Backup Gateway Active Reasons

jramirez3 · August 24, 2020, 2:33am

Our backup gateway has went to the active state several times here recently. What could be causing this to happen?

I look into the logs and i don’t see anything obvious around the time it went down. Also the CPU and memory usage was normal as well.

Does anyone have any suggestions on what to look at to see what is causing the backup to become active so much?

paul-griffith · August 24, 2020, 3:35pm

The backup will go active if it doesn’t see communication from the master within some threshold time (which is configurable in the backup’s settings).

Check for garbage collection events, or something external like a VM snapshot, that could be preventing an otherwise healthy master from responding within the time allotted by the backup. Especially check the ClockDriftDetector logger on the master.

jramirez3 · August 24, 2020, 3:54pm

So the communication between them is what is used to make the backup server go active or cold state?

Our primary server shows an up time 6 days but the backup server went active twice last night.
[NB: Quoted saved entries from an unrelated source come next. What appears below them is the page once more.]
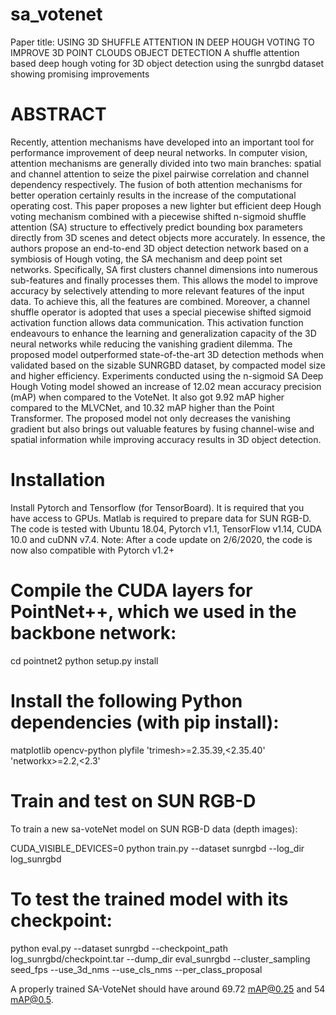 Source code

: # sa_votenet 
Paper title: USING 3D SHUFFLE ATTENTION IN DEEP HOUGH VOTING TO IMPROVE 3D POINT CLOUDS OBJECT DETECTION 
A shuffle attention based deep hough voting for 3D object detection using the sunrgbd dataset showing promising improvements


# ABSTRACT

Recently, attention mechanisms have developed into an important tool for performance improvement of deep neural networks. In computer vision, attention mechanisms are generally divided into two main branches: spatial and channel attention to seize the pixel pairwise correlation and channel dependency respectively. The fusion of both attention mechanisms for better operation certainly results in the increase of the computational operating cost. This paper proposes a new lighter but efficient deep Hough voting mechanism combined with a piecewise shifted n-sigmoid shuffle attention (SA) structure to effectively predict bounding box parameters directly from 3D scenes and detect objects more accurately. In essence, the authors propose an end-to-end 3D object detection network based on a symbiosis of Hough voting, the SA mechanism and deep point set networks. Specifically, SA first clusters channel dimensions into numerous sub-features and finally processes them. This allows the model to improve accuracy by selectively attending to more relevant features of the input data. To achieve this, all the features are combined. Moreover, a channel shuffle operator is adopted that uses a special piecewise shifted sigmoid activation function allows data communication. This activation function endeavours to enhance the learning and generalization capacity of the 3D neural networks while reducing the vanishing gradient dilemma. The proposed model outperformed state-of-the-art 3D detection methods when validated based on the sizable SUNRGBD dataset, by compacted model size and higher efficiency. Experiments conducted using the n-sigmoid SA Deep Hough Voting model showed an increase of 12.02 mean accuracy precision (mAP) when compared to the VoteNet. It also got 9.92 mAP higher compared to the MLVCNet, and 10.32 mAP higher than the Point Transformer. The proposed model not only decreases the vanishing gradient but also brings out valuable features by fusing channel-wise and spatial information while improving accuracy results in 3D object detection.



# Installation
Install Pytorch and Tensorflow (for TensorBoard). It is required that you have access to GPUs. Matlab is required to prepare data for SUN RGB-D. The code is tested with Ubuntu 18.04, Pytorch v1.1, TensorFlow v1.14, CUDA 10.0 and cuDNN v7.4. Note: After a code update on 2/6/2020, the code is now also compatible with Pytorch v1.2+

# Compile the CUDA layers for PointNet++, which we used in the backbone network:

cd pointnet2
python setup.py install


# Install the following Python dependencies (with pip install):

matplotlib
opencv-python
plyfile
'trimesh>=2.35.39,<2.35.40'
'networkx>=2.2,<2.3'



# Train and test on SUN RGB-D
To train a new sa-voteNet model on SUN RGB-D data (depth images):

CUDA_VISIBLE_DEVICES=0 python train.py --dataset sunrgbd --log_dir log_sunrgbd


# To test the trained model with its checkpoint:

python eval.py --dataset sunrgbd --checkpoint_path log_sunrgbd/checkpoint.tar --dump_dir eval_sunrgbd --cluster_sampling seed_fps --use_3d_nms --use_cls_nms --per_class_proposal

A properly trained SA-VoteNet should have around 69.72 mAP@0.25 and 54 mAP@0.5.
So that doesn’t mean the primary gateway went down or momentarily restarted does it?

From the logs:

Clock drift, degraded performance, or pause-the-world detected. Max allowed deviation=1000ms, actual deviation=1693ms

Is that saying the time it took for comms between them is taking 1693ms and the max is 1000ms before the backup server goes active?
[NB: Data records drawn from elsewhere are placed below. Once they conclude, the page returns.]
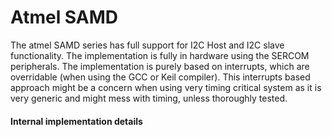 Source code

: # Atmel SAMD

The atmel SAMD series has full support for I2C Host and I2C slave functionality. The implementation is fully in hardware using the SERCOM peripherals. The implementation is purely based on interrupts, which are overridable (when using the GCC or Keil compiler). This interrupts based approach might be a concern when using very timing critical system as it is very generic and might mess with timing, unless thoroughly tested.

#### Internal implementation details
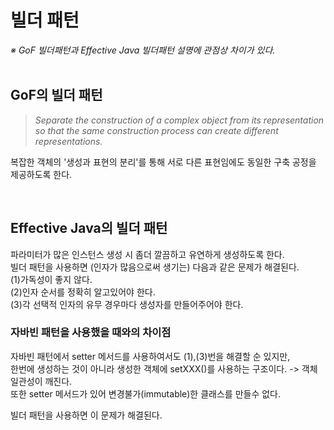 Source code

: # 빌더 패턴
*※ GoF 빌더패턴과 Effective Java 빌더패턴 설명에 관점상 차이가 있다.*  
<br/>

## GoF의 빌더 패턴
> *Separate the construction of a complex object from its representation  
so that the same construction process can create different representations.*

복잡한 객체의 '생성과 표현의 분리'를 통해 서로 다른 표현임에도 동일한 구축 공정을 제공하도록 한다.

<br/>

## Effective Java의 빌더 패턴
파라미터가 많은 인스턴스 생성 시 좀더 깔끔하고 유연하게 생성하도록 한다.  
빌더 패턴을 사용하면 (인자가 많음으로써 생기는) 다음과 같은 문제가 해결된다.  
(1)가독성이 좋지 않다.  
(2)인자 순서를 정확히 알고있어야 한다.  
(3)각 선택적 인자의 유무 경우마다 생성자를 만들어주어야 한다.  

### 자바빈 패턴을 사용했을 때와의 차이점
자바빈 패턴에서 setter 메서드를 사용하여서도 (1),(3)번을 해결할 순 있지만,  
한번에 생성하는 것이 아니라 생성한 객체에 setXXX()를 사용하는 구조이다. -> 객체 일관성이 깨진다.  
또한 setter 메서드가 있어 변경불가(immutable)한 클래스를 만들수 없다.  

빌더 패턴을 사용하면 이 문제가 해결된다.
paul-griffith · August 24, 2020, 4:15pm

No. That logger can be an indication of an issue, totally separate from redundancy (I'll get back to that in a minute).
Basically, every 1 second, wall clock, the gateway attempts to check how long it's been since the last time it checked. If that delta is outside a reasonable threshold (tens of milliseconds, to allow for standard garbage collection pauses) then a warning is logged. No part of this is specific to redundancy.
The three most common issues that the ClockDriftDetector helps to...detect, are:

Excessively long GC pauses, indicating the JVM is struggling to stay within its max memory confines. These events will usually be a few seconds long, and come in more and more frequently until the JVM eventually collapses.
Gateway time synchronization events. Due to the way it's written, the ClockDriftDetector will also notice if the operating system "changes" time out from underneath the gateway - you'll get a single clock drift event of hundreds of thousands of milliseconds, as the timezone changes plus or minus several hours, or something along those lines.
VM interruptions. Things like nightly IT snapshots of VMs or equivalent will often 'pause' the entire system for several seconds at a consistent time. The gateway will detect this as a single gap - from the JVM's perspective, it's got 'missing' time for however long the snapshot took.
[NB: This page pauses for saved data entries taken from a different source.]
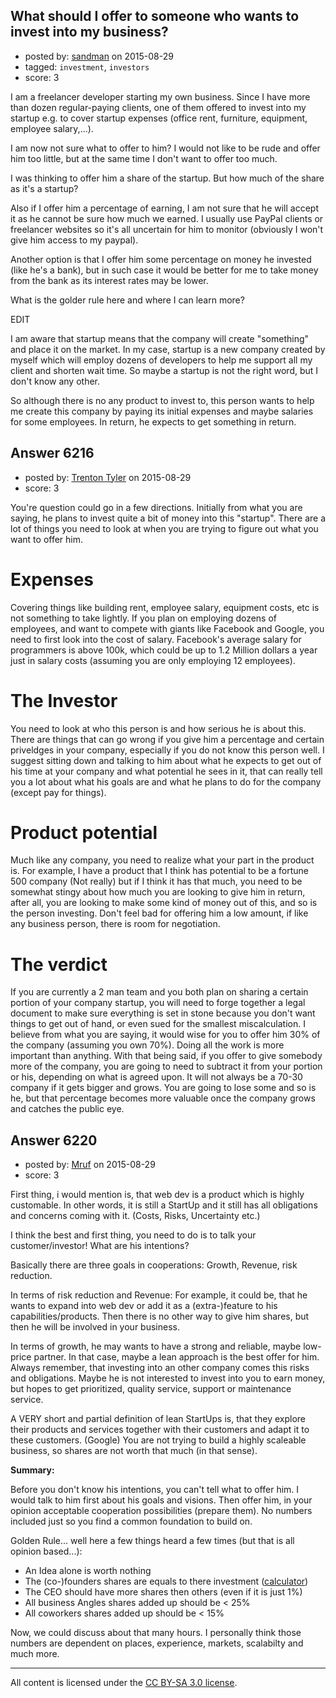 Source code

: ## What should I offer to someone who wants to invest into my business?

- posted by: [sandman](https://stackexchange.com/users/194597/sandman) on 2015-08-29
- tagged: `investment`, `investors`
- score: 3

<p>I am a freelancer developer starting my own business. Since I have more than dozen regular-paying clients, one of them offered to invest into my startup e.g. to cover startup expenses (office rent, furniture, equipment, employee salary,...).</p>

<p>I am now not sure what to offer to him? I would not like to be rude and offer him too little, but at the same time I don't want to offer too much. </p>

<p>I was thinking to offer him a share of the startup. But how much of the share as it's a startup?</p>

<p>Also if I offer him a percentage of earning, I am not sure that he will accept it as he cannot be sure how much we earned. I usually use PayPal clients or freelancer websites so it's all uncertain for him to monitor (obviously I won't give him access to my paypal). </p>

<p>Another option is that I offer him some percentage on money he invested (like he's a bank), but in such case it would be better for me to take money from the bank as its interest rates may be lower. </p>

<p>What is the golder rule here and where I can learn more? </p>

<p>EDIT</p>

<p>I am aware that startup means that the company will create "something" and place it on the market. In my case, startup is a new company created by myself which will employ dozens of developers to help me support all my client and shorten wait time. So maybe a startup is not the right word, but I don't know any other. </p>

<p>So although there is no any product to invest to, this person wants to help me create this company by paying its initial expenses and maybe salaries for some employees. In return, he expects to get something in return. </p>



## Answer 6216

- posted by: [Trenton Tyler](https://stackexchange.com/users/6828026/trenton-tyler) on 2015-08-29
- score: 3

<p>You're question could go in a few directions. Initially from what you are saying, he plans to invest quite a bit of money into this "startup". There are a lot of things you need to look at when you are trying to figure out what you want to offer him.</p>

<h1>Expenses</h1>

<p>Covering things like building rent, employee salary, equipment costs, etc is not something to take lightly. If you plan on employing dozens of employees, and want to compete with giants like Facebook and Google, you need to first look into the cost of salary. Facebook's average salary for programmers is above 100k, which could be up to 1.2 Million dollars a year just in salary costs (assuming you are only employing 12 employees).</p>

<h1>The Investor</h1>

<p>You need to look at who this person is and how serious he is about this. There are things that can go wrong if you give him a percentage and certain priveldges in your company, especially if you do not know this person well. I suggest sitting down and talking to him about what he expects to get out of his time at your company and what potential he sees in it, that can really tell you a lot about what his goals are and what he plans to do for the company (except pay for things). </p>

<h1>Product potential</h1>

<p>Much like any company, you need to realize what your part in the product is. For example, I have a product that I think has potential to be a fortune 500 company (Not really) but if I think it has that much, you need to be somewhat stingy about how much you are looking to give him in return, after all, you are looking to make some kind of money out of this, and so is the person investing. Don't feel bad for offering him a low amount, if like any business person, there is room for negotiation. </p>

<h1>The verdict</h1>

<p>If you are currently a 2 man team and you both plan on sharing a certain portion of your company startup, you will need to forge together a legal document to make sure everything is set in stone because you don't want things to get out of hand, or even sued for the smallest miscalculation. I believe from what you are saying, it would wise for you to offer him 30% of the company (assuming you own 70%). Doing all the work is more important than anything. With that being said, if you offer to give somebody more of the company, you are going to need to subtract it from your portion or his, depending on what is agreed upon. It will not always be a 70-30 company if it gets bigger and grows. You are going to lose some and so is he, but that percentage becomes more valuable once the company grows and catches the public eye. </p>



## Answer 6220

- posted by: [Mruf](https://stackexchange.com/users/3246202/mruf) on 2015-08-29
- score: 3

<p>First thing, i would mention is, that web dev is a product which is highly customable. In other words, it is still a StartUp and it still has all obligations and concerns coming with it. (Costs, Risks, Uncertainty etc.)</p>

<p>I think the best and first thing, you need to do is to talk your customer/investor! What are his intentions? </p>

<p>Basically there are three goals in cooperations: Growth, Revenue, risk reduction.</p>

<p>In terms of risk reduction and Revenue: For example, it could be, that he wants to expand into web dev or add it as a (extra-)feature to his capabilities/products. Then there is no other way to give him shares, but then he will be involved in your business.</p>

<p>In terms of growth, he may wants to have a strong and reliable, maybe low-price partner. In that case, maybe a lean approach is the best offer for him. Always remember, that investing into an other company comes this risks and obligations. Maybe he is not interested to invest into you to earn money, but hopes to get prioritized, quality service, support or maintenance service.</p>

<p>A VERY short and partial definition of lean StartUps is, that they explore their products and services together with their customers and adapt it to these customers. (Google) You are not trying to build a highly scaleable business, so shares are not worth that much (in that sense).</p>

<p><strong>Summary:</strong></p>

<p>Before you don't know his intentions, you can't tell what to offer him. I would talk to him first about his goals and visions. Then offer him, in your opinion acceptable cooperation possibilities (prepare them). No numbers included just so you find a common foundation to build on.</p>

<p>Golden Rule... well here a few things heard a few times (but that is all opinion based...):</p>

<ul>
<li>An Idea alone is worth nothing</li>
<li>The (co-)founders shares are equals to there investment (<a href="http://foundrs.com/" rel="nofollow">calculator</a>)</li>
<li>The CEO should have more shares then others (even if it is just 1%)</li>
<li>All business Angles shares added up should be &lt; 25%</li>
<li>All coworkers shares added up should be &lt; 15%</li>
</ul>

<p>Now, we could discuss about that many hours. I personally think those numbers are dependent on places, experience, markets, scalabilty and much more.</p>




---

All content is licensed under the [CC BY-SA 3.0 license](https://creativecommons.org/licenses/by-sa/3.0/).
So, if you have lots of 'short' clock drift detection logs, it most often indicates memory pressure on the gateway. That could be the problem that's causing the backup to not see the master in time before it attempts to go active. In isolation, I can't say for sure (and you really should get in contact with support about this).

I'm not implying it did. Think about it in isolation - how would a backup gateway reliably detect a master wasn't present? You can't expect the master to send a 'hey, take over now' message, because the master could cease to exist - in the event of a power failure, meteor strike, etc. So the only possible indicator that the backup should go active is it detecting that the master is no longer up. If the master is experiencing long clock drift due to memory pressure, then it will be 'paused' during a periodic time interval when it would have sent the backup a handshake to acknowledge its existence. If you have lots of GC events, then sheer bad luck could have those events coincide with the handshake interval between the master and backup.

jramirez3 · August 24, 2020, 7:00pm

Thank you for your help. I am planning on getting a hold of someone from support just haven’t got the chance. I will tell them to reference this forum for some background on what we’ve talked about here.